Poesia é produto

 

Poesia é produto

O que é a poesia se não um receptáculo de nós mesmos? Um insano projeto de nos autoafirmar como benevolentes diante da vida que é parte da poesia, veja só. A vida como parte da poesia e não o contrário.
O que é o texto poético se não um memorial de um alguém? Ainda que, de um alguém que não escreve, que não sente absolutamente nada do que escreve, mas escrever é justamente representar, os anseios do outro, as dores do outro, enfim, o outro.
Quem é, portanto, o poeta? Como ele surgiu, como evoluiu? Há evolução? O poeta é no máximo um transportador, sim, um ser que “carrega’’, um porta-bandeira.
Não sei ao certo se a poesia é um estado de espírito, como dizem por aí. E se for apenas uma técnica? Apenas? Como se fosse simples exercê-la, usá-la, manipulá-la. É claro que é uma técnica, como qualquer outra, mas com um certo tom de primitivismo. Dirão que estou errado, não darei importância.
A poesia precisa ser “construída”, meus caros, necessariamente construída, como uma casa, uma rua, um açude, uma calçada. Poesia é construção. E mais do que isto.

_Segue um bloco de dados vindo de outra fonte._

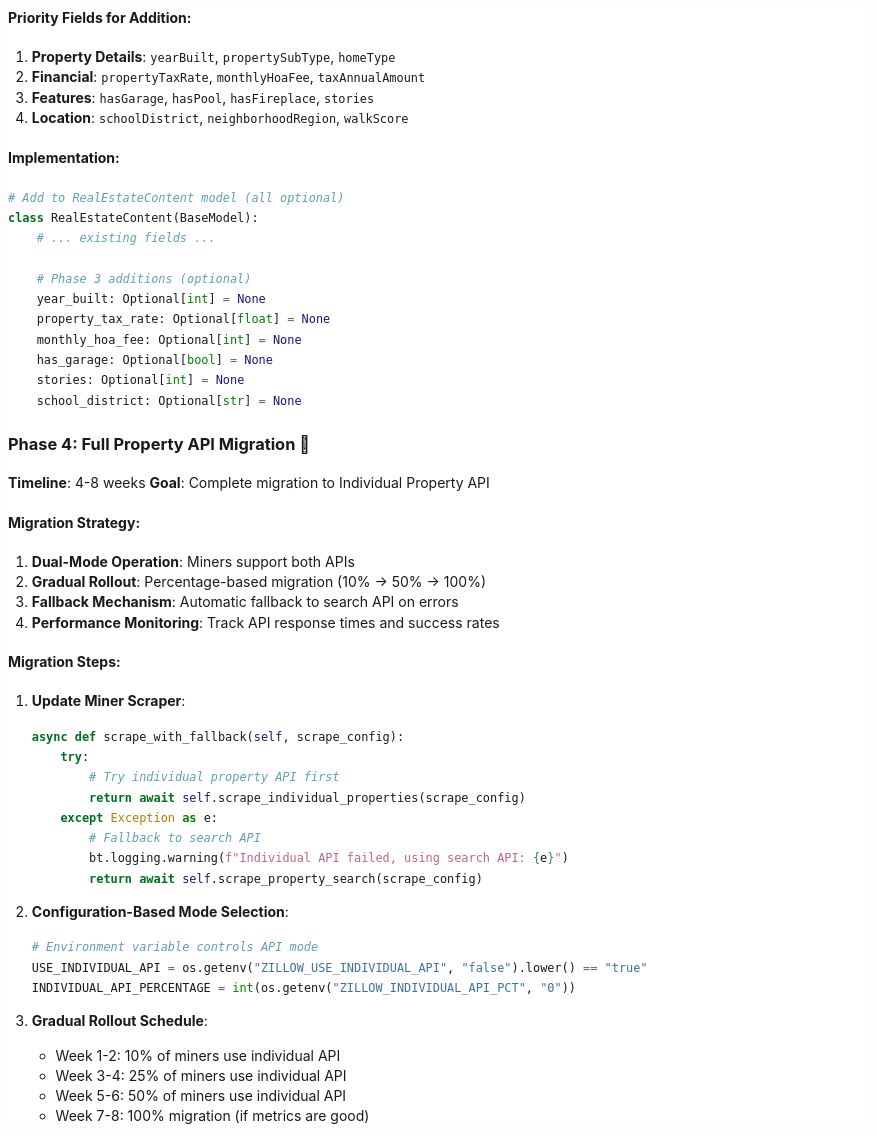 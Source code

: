 #### Priority Fields for Addition:
1. **Property Details**: `yearBuilt`, `propertySubType`, `homeType`
2. **Financial**: `propertyTaxRate`, `monthlyHoaFee`, `taxAnnualAmount`
3. **Features**: `hasGarage`, `hasPool`, `hasFireplace`, `stories`
4. **Location**: `schoolDistrict`, `neighborhoodRegion`, `walkScore`

#### Implementation:
```python
# Add to RealEstateContent model (all optional)
class RealEstateContent(BaseModel):
    # ... existing fields ...
    
    # Phase 3 additions (optional)
    year_built: Optional[int] = None
    property_tax_rate: Optional[float] = None  
    monthly_hoa_fee: Optional[int] = None
    has_garage: Optional[bool] = None
    stories: Optional[int] = None
    school_district: Optional[str] = None
```

### Phase 4: Full Property API Migration 🚀
**Timeline**: 4-8 weeks
**Goal**: Complete migration to Individual Property API

#### Migration Strategy:
1. **Dual-Mode Operation**: Miners support both APIs
2. **Gradual Rollout**: Percentage-based migration (10% -> 50% -> 100%)
3. **Fallback Mechanism**: Automatic fallback to search API on errors
4. **Performance Monitoring**: Track API response times and success rates

#### Migration Steps:
1. **Update Miner Scraper**:
   ```python
   async def scrape_with_fallback(self, scrape_config):
       try:
           # Try individual property API first
           return await self.scrape_individual_properties(scrape_config)
       except Exception as e:
           # Fallback to search API
           bt.logging.warning(f"Individual API failed, using search API: {e}")
           return await self.scrape_property_search(scrape_config)
   ```

2. **Configuration-Based Mode Selection**:
   ```python
   # Environment variable controls API mode
   USE_INDIVIDUAL_API = os.getenv("ZILLOW_USE_INDIVIDUAL_API", "false").lower() == "true"
   INDIVIDUAL_API_PERCENTAGE = int(os.getenv("ZILLOW_INDIVIDUAL_API_PCT", "0"))
   ```

3. **Gradual Rollout Schedule**:
   - Week 1-2: 10% of miners use individual API
   - Week 3-4: 25% of miners use individual API  
   - Week 5-6: 50% of miners use individual API
   - Week 7-8: 100% migration (if metrics are good)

Poesia é um produto. O poema é um objeto, vendável. A gente paga por este produto e o toma para si, exerce poder sobre o objeto comprado, mas este costuma escapulir dos nossos domínios.
O poeta austríaco Rainer Maria Rilke escreveu: “os versos não são como se acredita, sentimentos apenas (estes nós os temos em demasia) são experiências profundas.” Que experiências profundas são essas? Como se materializam essas experiências? Quem executa esse processo? Como se dá esse processo? Essa profundidade não é tão somente uma construção? Uma materialização de algo que se torna um objeto, um produto derivado de uma matéria?
Bem, temos agora mais um escândalo. A poesia também é matéria.
Profunda. Obtida através das experiências. E experimentações? E experimentações! Como bem definiu Oswald de Andrade, “é a descoberta / Das coisas que nunca vi”. É algo grosseiramente novo, empírico.
O papel é o chão da poesia, assim como a voz sempre foi o tapete que coube a si, desde os primórdios. É também a embalagem que sustenta o produto, o receptáculo das experiências.
A poesia é também um processo doloroso, assim como um parto (de preferência cesariana), ao menos nisto os homens podem parir. Parir num submundo, clandestino, onde impera toda sorte de dor e beleza.
Pego-me pensando se realmente Agostinho de Hipona não estava certo ao dizer que a poesia é “o vinho do Diabo” que fascina, encanta, prende e convence, para depois sufocar, amarrar-nos aos seus pés, nos lançar em abismos, para depois resgatar-nos.
Não há salvação. O produto poético exerce uma espécie de domínio. Há uma necessidade de dominar-se.